エチオピアの飢餓救済を目的とした史上最大のチャリティー・コンサート〈Live Aid〉から20年。その発起人だったボブ・ゲルドフらが5月31日に会見を行い、7月2日に世界5都市でふたたび大規模な慈善コンサートを開催すると発表した。これは7月8日よりスコットランドで開かれるサミットに合わせて、アフリカの貧困根絶を呼びかけることが目的。サミット参加の8か国にちなんで〈Live 8〉と名付けられ、ロンドン、パリ、ベルリン、ローマ、フィラデルフィアの5都市で開催される予定となっている。(編注:後日、東京、ヨハネスブルグ、バリーでの開催も決定した)

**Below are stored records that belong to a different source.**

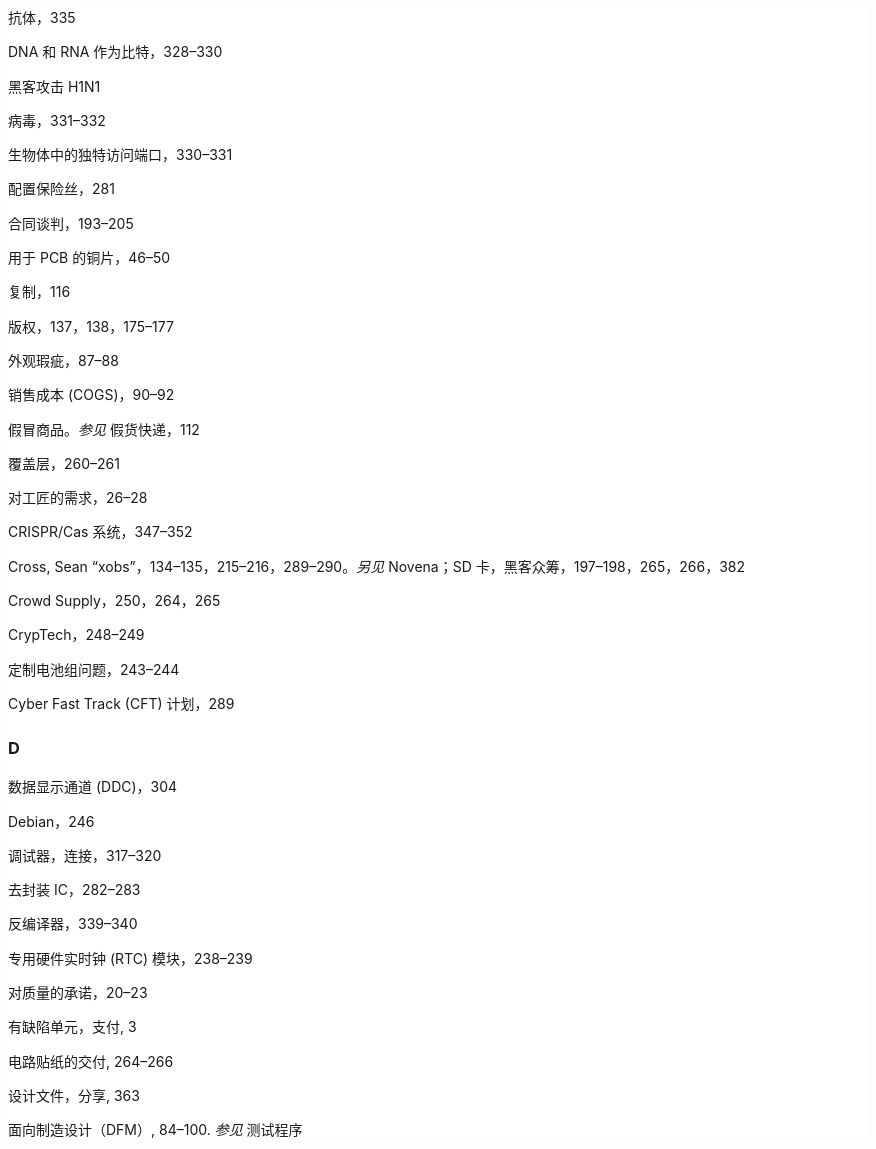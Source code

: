 抗体，335

DNA 和 RNA 作为比特，328–330

黑客攻击 H1N1

病毒，331–332

生物体中的独特访问端口，330–331

配置保险丝，281

合同谈判，193–205

用于 PCB 的铜片，46–50

复制，116

版权，137，138，175–177

外观瑕疵，87–88

销售成本 (COGS)，90–92

假冒商品。*参见* 假货快递，112

覆盖层，260–261

对工匠的需求，26–28

CRISPR/Cas 系统，347–352

Cross, Sean “xobs”，134–135，215–216，289–290。*另见* Novena；SD 卡，黑客众筹，197–198，265，266，382

Crowd Supply，250，264，265

CrypTech，248–249

定制电池组问题，243–244

Cyber Fast Track (CFT) 计划，289

### **D**

数据显示通道 (DDC)，304

Debian，246

调试器，连接，317–320

去封装 IC，282–283

反编译器，339–340

专用硬件实时钟 (RTC) 模块，238–239

对质量的承诺，20–23

有缺陷单元，支付, 3

电路贴纸的交付, 264–266

设计文件，分享, 363

面向制造设计（DFM）, 84–100. *参见* 测试程序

そもそもオリジナルの〈Live Aid〉は、飢餓に苦しむエチオピアの惨状を知ったゲルドフが84年に立ち上げた〈Band Aid〉に端を発する。同プロジェクトはUKのトップ・アーティスト40名近くが無償で参加したチャリティー・シングル“Do They Know It's Christmas?”(2004年に〈Band Aid 20〉としてリメイク)に結実し、翌85年には〈USA For Africa〉による“We Are The World”へと飛び火。そして同じく85年の7月13日から開催されたのが〈Live Aid〉だったというわけだ。ロンドン(ウェンブリー・スタジアム)とフィリー(JFKスタジアム)の2会場でスタートした〈Live Aid〉は世界84か国で生中継され、最終的には140か国で合計20億人が体験したとされる。クイーン、ポール・マッカートニー、ボブ・ディラン、スティング、U2、デヴィッド・ボウイ、エリック・クラプトン、フィル・コリンズ、ミック・ジャガーらが参加し、ザ・フーやレッド・ツェッペリンの復活も話題を呼んだ。数あるチャリティー・イヴェントと〈Live Aid〉が一線を画していたのは、不透明な金銭の流れを廃し、義援金の使途や救援物資の行方をあきらかにしてきた部分にある。〈Band Aid〉はおよそ800万ポンド(約27億円)、〈Live Aid〉は1億4,000万ドル(約350億円)を集めたが、こうした収益の運用についてはその後も細かく報告されていった。〈偽善〉と揶揄されることも多かったゲルドフたちだが、その意識の高さと透明性のある運営は素直に賞されるべきものだったし、今回もクリーンな運営が期待されるところだ。現時点での出演予定者は以下のとおり。
■ロンドン
ボブ・ゲルドフ、マライア・キャリー、マドンナ、コールドプレイ、ダイド、キーン、エルトン・ジョン、シザー・シスターズ、ポール・マッカートニー、ジョス・ストーン、スティング、ロビー・ウィリアムス、U2、ヴェルヴェット・リヴォルヴァー、キラーズ、REM他
■フィラデルフィア
ウィル・スミス、マルーン5、ジェイ・Z、P・ディディ、スティーヴィー・ワンダー、ボン・ジョヴィ、デイヴ・マシューズ・バンド、ロブ・トーマス、50セント、カイザー・チーフス他
■パリ
ジャミロクワイ、クレイグ・デヴィッド、ユッスー・ンドゥール、ヤニック・ノア、アンドレア・ボチェッリ、プラシーボ、マヌー・チャオ、ルノー他
■ベルリン
A-ha、クロスビー・スティルス&ナッシュ、ブライアン・ウィルソン、ローリン・ヒル他
■ローマ
デュラン・デュラン、フェイス・ヒル、ティム・マッグロウ、ローラ・パウジーニ、ズッケロ他
再結成スパイス・ガールズ出演の噂があったり、特にロンドン会場で白人アーティストが多くを占めるラインナップに批判の声が多いこともあり、顔ぶれには直前まで調整が行われる模様。なお、同じく20周年を迎えた“We Are The World”もクインシー・ジョーンズとジャーメイン・デュプリによってリメイクが進んでいるようだ。